It’s incredible (or depressing), honestly, that these lessons still haven’t been learned by various politicians and pundits over the last year. The vast majority of the hysteria we heard about empty store shelves and the failures of globalization proved meritless—instead reflecting a single, shocking moment in time that markets, companies, and governments mostly addressed in a matter of months (“seemingly out of nowhere”). Today, some of the biggest impediments to our economic recovery are U.S. trade restrictions, not “free market fundamentalism” or whatever.

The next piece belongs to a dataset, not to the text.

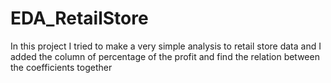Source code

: # EDA_RetailStore
In this project I tried to make a very simple analysis to retail store data and I added the column of percentage of the profit and find the relation between the coefficients together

Meanwhile, Pfizer and BioNTech were quietly working on their miraculous COVID-19 vaccine, leveraging Pfizer’s substantial pre‐existing U.S. manufacturing capacity, multinational research teams stocked with immigrants, global capital markets and supply chains, and a logistics and transportation infrastructure that had developed over decades to deliver those “cheap consumer goods” that the populist punditocracy loves to hate. The companies went from concept to final delivery of millions of vaccine doses in about nine months—just as their management boldly predicted last April. Surely, some state support (e.g., grants for previous mRNA research and vaccine purchase commitments) was involved, but the Trump administration’s contract with Pfizer expressly excluded from government reach R&D, clinical trials, and manufacturing supply chain issues (i.e., “activities that Pfizer and BioNTech have been performing and will continue to perform without use of Government funding”). Thus, even the uber‐nationalist Trump White House realized that government attempts to “nationalize” and micromanage the vaccine’s development and delivery would have delayed—if not thwarted—those processes, costing numerous American lives along the way.
When time was of the essence and success really, really mattered, they just got out of the way. And it worked.
It’s a wonderful lesson—one that policymakers still stuck in April 2020 may never see.
Chart of the Week
“Some economists say a shrinking workforce threatens China’s chances of overtaking the U.S. as the world’s largest economy” (source)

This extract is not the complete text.